If you're correcting someone on nomenclature please be more accurate, and if you're trolling, please be funnier.

4 comments

Dubstep proper is a near direct descendant of dub techno, pioneered in Berlin in the early 90s, following in the footsteps of Detroit techno from the 80s and the 2-step and acid house coming out of the UK and Chicago.

I live down the street from Hardwax, for fuck's sake.

As much as there is an aesthetic link between the berlin sound and early dubstep, the croydon lot weren't listening to lots of basic channel and stuff at the time.

The UK scene has its own independent subbass heritage. People in the london scene at least aren't generally that aware of what comes out of europe, especially back in the web 1.0 era we're talking about.

Check out this from 2000: http://www.youtube.com/watch?v=doMX6su9Ue0

And this from 95: http://www.youtube.com/watch?v=sjQZxMoF8Kc

Both pure london sounds.

Burial in particular was already doing that sound without having ever having heard of basic channel, until kode9 showed it to him.

http://blackdownsoundboy.blogspot.co.uk/2006/03/soundboy-bur...

Also living next to hardwax doesn't qualify you to know about tunes. My mum used to live near blackmarket and she hasn't got any dubs at all.

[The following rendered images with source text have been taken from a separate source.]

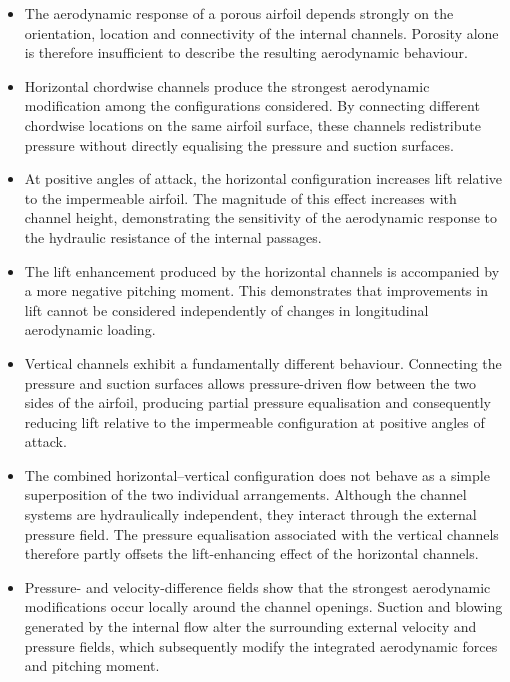 \documentclass[a4paper,fleqn]{cas-dc}
\begin{document}
	\begin{itemize}
		
		\item The aerodynamic response of a porous airfoil depends strongly on
		the orientation, location and connectivity of the internal channels.
		Porosity alone is therefore insufficient to describe the resulting
		aerodynamic behaviour.
		
		\item Horizontal chordwise channels produce the strongest aerodynamic
		modification among the configurations considered. By connecting
		different chordwise locations on the same airfoil surface, these channels
		redistribute pressure without directly equalising the pressure and
		suction surfaces.
		
		\item At positive angles of attack, the horizontal configuration
		increases lift relative to the impermeable airfoil. The magnitude of this
		effect increases with channel height, demonstrating the sensitivity of
		the aerodynamic response to the hydraulic resistance of the internal
		passages.
		
		\item The lift enhancement produced by the horizontal channels is
		accompanied by a more negative pitching moment. This demonstrates that
		improvements in lift cannot be considered independently of changes in
		longitudinal aerodynamic loading.
		
		\item Vertical channels exhibit a fundamentally different behaviour.
		Connecting the pressure and suction surfaces allows pressure-driven flow
		between the two sides of the airfoil, producing partial pressure
		equalisation and consequently reducing lift relative to the impermeable
		configuration at positive angles of attack.
		
		\item The combined horizontal--vertical configuration does not behave as
		a simple superposition of the two individual arrangements. Although the
		channel systems are hydraulically independent, they interact through the
		external pressure field. The pressure equalisation associated with the
		vertical channels therefore partly offsets the lift-enhancing effect of
		the horizontal channels.
		
		\item Pressure- and velocity-difference fields show that the strongest
		aerodynamic modifications occur locally around the channel openings.
		Suction and blowing generated by the internal flow alter the surrounding
		external velocity and pressure fields, which subsequently modify the
		integrated aerodynamic forces and pitching moment.
		

\end{itemize}
\end{document}
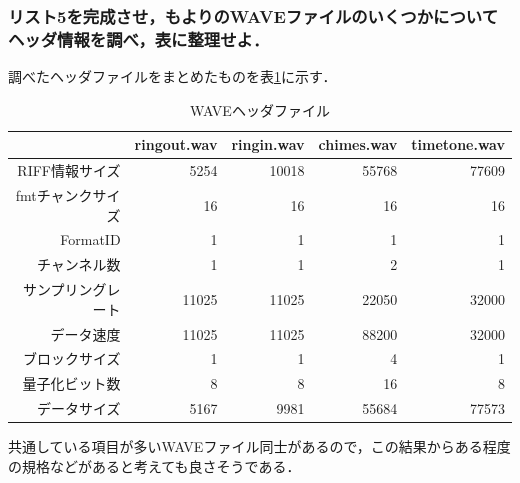 \documentclass[titlepage]{jarticle}
\begin{document}
\subsubsection{リスト5を完成させ，もよりのWAVEファイルのいくつかについてヘッダ情報を調べ，表に整理せよ．}
調べたヘッダファイルをまとめたものを表\ref{wave_header}に示す．
\begin{table}[H]
  \caption{WAVEヘッダファイル}
  \label{wave_header}
  \centering
  \begin{tabular}{r|rrrr}\hline
                       & ringout.wav & ringin.wav & chimes.wav & timetone.wav \\\hline\hline
    RIFF情報サイズ     & 5254        & 10018      & 55768      & 77609        \\
    fmtチャンクサイズ  & 16          & 16         & 16         & 16           \\
    FormatID           & 1           & 1          & 1          & 1            \\
    チャンネル数       & 1           & 1          & 2          & 1            \\
    サンプリングレート & 11025       & 11025      & 22050      & 32000        \\
    データ速度         & 11025       & 11025      & 88200      & 32000        \\
    ブロックサイズ     & 1           & 1          & 4          & 1            \\
    量子化ビット数     & 8           & 8          & 16         & 8            \\
    データサイズ       & 5167        & 9981       & 55684      & 77573        \\\hline
  \end{tabular}
\end{table}

共通している項目が多いWAVEファイル同士があるので，この結果からある程度の規格などがあると考えても良さそうである．
\end{document}
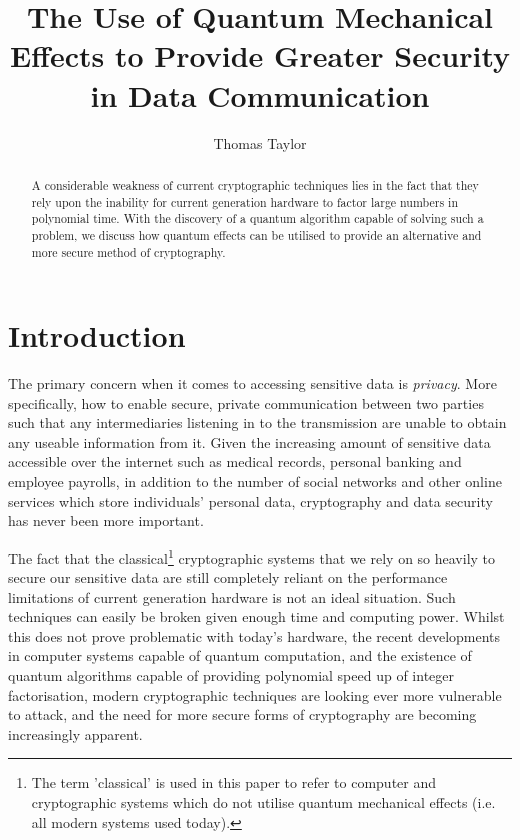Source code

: \documentclass[runningheads,a4paper]{llncs}
\begin{document}
\mainmatter  

\title{The Use of Quantum Mechanical Effects to Provide Greater Security in Data Communication}
\author{Thomas Taylor\\ \mail}

\maketitle

\begin{abstract}
A considerable weakness of current cryptographic techniques lies in the fact that they rely upon the inability for current generation hardware to factor large numbers in polynomial time. With the discovery of a quantum algorithm capable of solving such a problem, we discuss how quantum effects can be utilised to provide an alternative and more secure method of cryptography.

\end{abstract}

\section{Introduction}

The primary concern when it comes to accessing sensitive data is \emph{privacy}. More specifically, how to enable secure, private communication between two parties such that any intermediaries listening in to the transmission are unable to obtain any useable information from it\cite{Rivest:1990fk}. Given the increasing amount of sensitive data accessible over the internet such as medical records, personal banking and employee payrolls, in addition to the number of social networks and other online services which store individuals' personal data, cryptography and data security has never been more important.

The fact that the classical\footnote[1]{The term 'classical' is used in this paper to refer to computer and cryptographic systems which do not utilise quantum mechanical effects (i.e. all modern systems used today).} cryptographic systems that we rely on so heavily to secure our sensitive data are still completely reliant on the performance limitations of current generation hardware is not an ideal situation. Such techniques can easily be broken given enough time and computing power. Whilst this does not prove problematic with today's hardware, the recent developments in computer systems capable of quantum computation\cite{Lu:2007uq}, and the existence of quantum algorithms capable of providing polynomial speed up of integer factorisation\cite{Shor:1994fk}, modern cryptographic techniques are looking ever more vulnerable to attack, and the need for more secure forms of cryptography are becoming increasingly apparent.
\end{document}
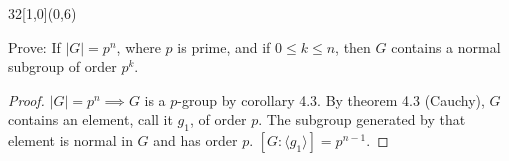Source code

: \documentclass[12pt]{article}
\newenvironment{exercise}[2]{\begin{textblock}{32}[1,0](0,#2)\noindent#1\end{textblock}}{\vspace{1in}}
\begin{document}

  \begin{exercise}{4.2}{6}
    {\noindent}Prove: If $|G|=p^n$, where $p$ is prime, and if $0\le k\le n$, then $G$ contains a normal subgroup of order $p^k$.

    \begin{proof}
      $|G|=p^n\implies G$ is a $p$-group by corollary 4.3.
      By theorem 4.3 (Cauchy), $G$ contains an element, call it $g_1$, of order $p$.
      The subgroup generated by that element is normal in $G$ and has order $p$.
      $[G:\langle g_1 \rangle]=p^{n-1}$.
    \end{proof}
  \end{exercise}


\end{document}
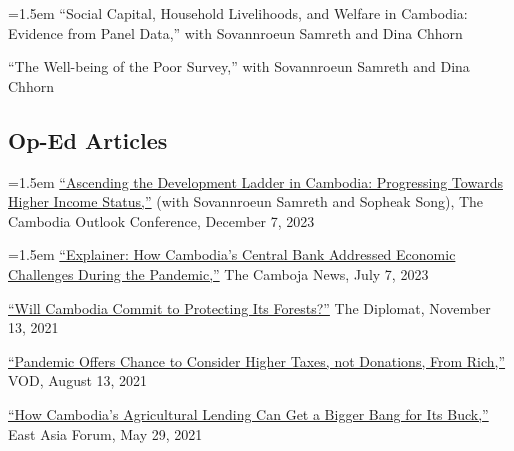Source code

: \documentclass[10pt,a4paper]{article}
\begin{document}
	\hangindent=1.5em
	``Social Capital, Household Livelihoods, and Welfare in Cambodia: Evidence from Panel Data,'' with Sovannroeun Samreth and Dina Chhorn\\ \vspace{-.5em}
	
	``The Well-being of the Poor Survey,'' with Sovannroeun Samreth and Dina Chhorn

\subsection*{Op-Ed Articles}

	\hangindent=1.5em
	\href{https://coc2023.cdri.org.kh/ascending-the-development-ladder-in-cambodia-progressing-towards-higher-income-status/}{``Ascending the Development Ladder in Cambodia: Progressing Towards Higher Income Status,''} (with Sovannroeun Samreth and Sopheak Song), The Cambodia Outlook Conference, December 7, 2023\\ \vspace{-.5em}
	
	\hangindent=1.5em
	\href{https://cambojanews.com/explainer-how-cambodias-central-bank-addressed-economic-challenges-during-the-pandemic/}{``Explainer: How Cambodia's Central Bank Addressed Economic Challenges During the Pandemic,''} The Camboja News, July 7, 2023\\ \vspace{-.5em}
	
	\href{https://thediplomat.com/2021/11/will-cambodia-commit-to-protecting-its-forests/}{``Will Cambodia Commit to Protecting Its Forests?''} The Diplomat, November 13, 2021\\ \vspace{-.5em}

	\href{https://vodenglish.news/opinion-pandemic-offers-chance-to-consider-higher-taxes-not-donations-from-rich/}{``Pandemic Offers Chance to Consider Higher Taxes, not Donations, From Rich,''} VOD, August 13, 2021\\ \vspace{-.5em}

	\href{https://www.eastasiaforum.org/2021/05/29/how-cambodias-agricultural-lending-can-get-a-bigger-bang-for-its-buck/}{``How Cambodia's Agricultural Lending Can Get a Bigger Bang for Its Buck,''} East Asia Forum, May 29, 2021\\ \vspace{-.5em}
\end{document}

EDIT: Also technically the R&S lot took that sound from english people like Mad Professor in the 80s :P

You clearly don't hate to be a "genre pedant" :)
There are too many electronic music genres. A slight change to the timing of the drums or the way vocal samples are used should not propel a track into a completely different genre. Does all this come about because people are ultra specific about what they will dance to?
It comes about because the genre names describe the scene more than the music. There may be only relatively small (to an outsider) aesthetic differences between, say, progressive house and UKG, if you go to raves where each is played you will find the people playing and dancing to it are completely different, with almost no crossover. The racial makeup will be different, the age, social class, the drugs being used, the clothes worn.

That's why people differentiate dance music so carefully. When people talk about dubstep they aren't talking about a halfstep drumloop and a falling 808, they're talking about Third Base, Plastic People, Big Apple, Music House and Red Stripe. When people talk about berlin techno they're not just talking about 909s on the up and white noise filter bleeps, they're talking about Hardwax, Berghain and D&M.

Good answer. Its a shame that a more cosmopolitan attitude does not prevail.
True, although a certain amount of isolationism is needed to fully develop creative ideas. Really good new art is typically utterly alienating to everyone except you and your associates, and it needs to stay that way long enough so that you can explore its potential before outsiders are let in and the inevitable compromise and dilution begins.

The internet has kindof put a top to this and it's a shame. The creative engine of the london underground which produced dubstep and everything before it is chasing its own tail right now, devoid of new ideas, and it's partly for this reason IMO.

"Brostep" is actually a pretty good term for it.